• [Exercise instructions]: Which of the lines in the data mention the string "sorted"? List them all.

Top of Data section

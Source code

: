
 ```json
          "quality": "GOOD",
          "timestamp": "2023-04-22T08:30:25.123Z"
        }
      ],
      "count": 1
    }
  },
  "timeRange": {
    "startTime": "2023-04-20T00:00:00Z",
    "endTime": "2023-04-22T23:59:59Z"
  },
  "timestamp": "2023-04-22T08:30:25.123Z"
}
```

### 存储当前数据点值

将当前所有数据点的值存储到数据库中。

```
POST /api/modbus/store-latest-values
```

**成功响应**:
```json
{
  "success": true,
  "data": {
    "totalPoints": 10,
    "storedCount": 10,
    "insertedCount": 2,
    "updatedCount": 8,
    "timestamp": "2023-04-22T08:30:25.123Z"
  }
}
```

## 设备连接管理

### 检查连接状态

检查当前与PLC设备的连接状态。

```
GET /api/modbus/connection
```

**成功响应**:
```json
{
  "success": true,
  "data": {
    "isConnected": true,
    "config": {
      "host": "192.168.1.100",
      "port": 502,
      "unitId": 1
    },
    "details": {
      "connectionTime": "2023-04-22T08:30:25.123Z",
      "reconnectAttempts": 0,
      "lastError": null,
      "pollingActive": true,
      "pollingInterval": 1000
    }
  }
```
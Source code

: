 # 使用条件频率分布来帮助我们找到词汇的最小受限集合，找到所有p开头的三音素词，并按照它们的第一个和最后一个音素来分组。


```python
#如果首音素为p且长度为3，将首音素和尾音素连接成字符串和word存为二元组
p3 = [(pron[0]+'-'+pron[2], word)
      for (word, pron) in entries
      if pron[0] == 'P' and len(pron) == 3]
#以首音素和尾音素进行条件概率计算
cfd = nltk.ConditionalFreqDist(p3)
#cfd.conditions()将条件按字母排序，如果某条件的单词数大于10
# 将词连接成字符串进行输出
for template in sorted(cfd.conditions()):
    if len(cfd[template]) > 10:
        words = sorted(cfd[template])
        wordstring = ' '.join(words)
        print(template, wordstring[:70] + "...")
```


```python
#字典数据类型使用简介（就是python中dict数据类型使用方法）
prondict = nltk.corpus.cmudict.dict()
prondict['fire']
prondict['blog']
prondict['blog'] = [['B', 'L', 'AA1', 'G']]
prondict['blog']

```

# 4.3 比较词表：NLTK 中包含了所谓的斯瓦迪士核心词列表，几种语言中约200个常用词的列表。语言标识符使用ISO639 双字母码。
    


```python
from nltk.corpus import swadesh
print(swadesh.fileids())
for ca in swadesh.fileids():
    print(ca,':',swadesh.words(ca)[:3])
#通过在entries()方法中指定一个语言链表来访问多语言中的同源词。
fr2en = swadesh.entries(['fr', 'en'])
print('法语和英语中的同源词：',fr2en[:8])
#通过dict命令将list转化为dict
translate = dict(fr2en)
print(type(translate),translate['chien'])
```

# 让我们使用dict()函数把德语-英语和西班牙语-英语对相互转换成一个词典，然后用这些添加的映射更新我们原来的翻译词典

Bottom of Data section

• [Answer box]:
for template in sorted(cfd.conditions()):
        words = sorted(cfd[template])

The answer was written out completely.